A research paper published in the June issue of Carbon Management journal provides an in-depth study on forest management and the use of wood in green house gas emissions.
The paper is authored by Bruce Lippke, professor emeritus of forests resources at the University of Washington and co-authored by researchers from the Mid Sweden University, University of Washington and the U.S. Forest Service. The research reports that instead of keeping the wood to grow in forests for hundreds of years if it is regularly harvested and used in place of concrete or steel that consumes more fossil fuel during their manufacture, multifold level of carbon dioxide can be removed from the atmosphere.
Bioresource Science Research Lab at the University
The analysis has identified a number of possibilities for the use of wood to replace concrete and iron products that utilize fossil fuel resulting in one-way generation of carbon dioxide. According to Lippke, sustainably managed forests practically offer two-way flow of carbon dioxide, they absorb the carbon dioxide during their growth and when the tree dies, decays, fall back or burn the carbon goes back to the atmosphere, thus remaining carbon neutral.
They suggest for quicker growth of trees and crop the wood before the trees become less active and utilize them in place of steel or concrete or use as woody biomass to manufacture biofuels to replace fossil fuels. The authors are not suggesting harvest of trees for all the forests and advise it only for those forests that can stop the accumulation of carbon dioxide in the atmosphere. They said that though the older forests slow down in the absorption of carbon dioxide they continue to offer a number of ecological benefits.

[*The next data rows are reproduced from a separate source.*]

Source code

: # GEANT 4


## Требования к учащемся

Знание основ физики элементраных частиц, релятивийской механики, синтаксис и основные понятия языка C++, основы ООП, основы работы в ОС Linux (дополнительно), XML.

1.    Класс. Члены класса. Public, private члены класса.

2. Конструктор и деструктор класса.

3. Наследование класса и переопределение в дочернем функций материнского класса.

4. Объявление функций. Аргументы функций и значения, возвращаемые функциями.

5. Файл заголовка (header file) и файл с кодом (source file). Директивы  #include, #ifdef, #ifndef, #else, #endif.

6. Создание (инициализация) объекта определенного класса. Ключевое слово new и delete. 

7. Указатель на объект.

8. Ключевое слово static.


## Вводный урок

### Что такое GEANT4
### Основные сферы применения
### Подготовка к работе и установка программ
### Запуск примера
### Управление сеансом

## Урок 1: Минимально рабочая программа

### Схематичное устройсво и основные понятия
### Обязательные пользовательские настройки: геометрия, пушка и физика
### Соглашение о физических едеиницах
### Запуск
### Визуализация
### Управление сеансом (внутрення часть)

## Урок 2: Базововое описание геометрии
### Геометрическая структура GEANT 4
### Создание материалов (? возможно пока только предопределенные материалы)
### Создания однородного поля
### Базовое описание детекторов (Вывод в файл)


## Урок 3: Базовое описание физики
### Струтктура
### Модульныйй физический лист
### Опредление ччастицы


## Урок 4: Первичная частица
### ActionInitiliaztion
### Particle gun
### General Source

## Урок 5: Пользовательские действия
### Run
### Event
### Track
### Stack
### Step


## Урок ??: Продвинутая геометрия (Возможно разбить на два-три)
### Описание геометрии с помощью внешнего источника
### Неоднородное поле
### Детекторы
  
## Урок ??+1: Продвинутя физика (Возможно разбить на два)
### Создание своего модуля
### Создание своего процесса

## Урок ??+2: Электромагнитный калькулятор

The University of Washington along with 13 more institutions has been working on the life cycle study of wood products also known as cradle-to-cradle analysis for over 15 years. It used the services of Consortium for Research on Renewable Industrial Materials at the University and found some of the wood products utilized in normal housing or industrial constructions served for around 80 years or more.
The researchers utilized the life cycle analysis to compare the carbon foot print and found that the use of engineered wood joists weighing around one ton in place of steel floor joists approximately cuts down around 10 t of carbon dioxide. In another example, the use of wood flooring in place of concrete slab flooring brought down the carbon dioxide level to the tune of 3.5 t for every ton of wood utilized.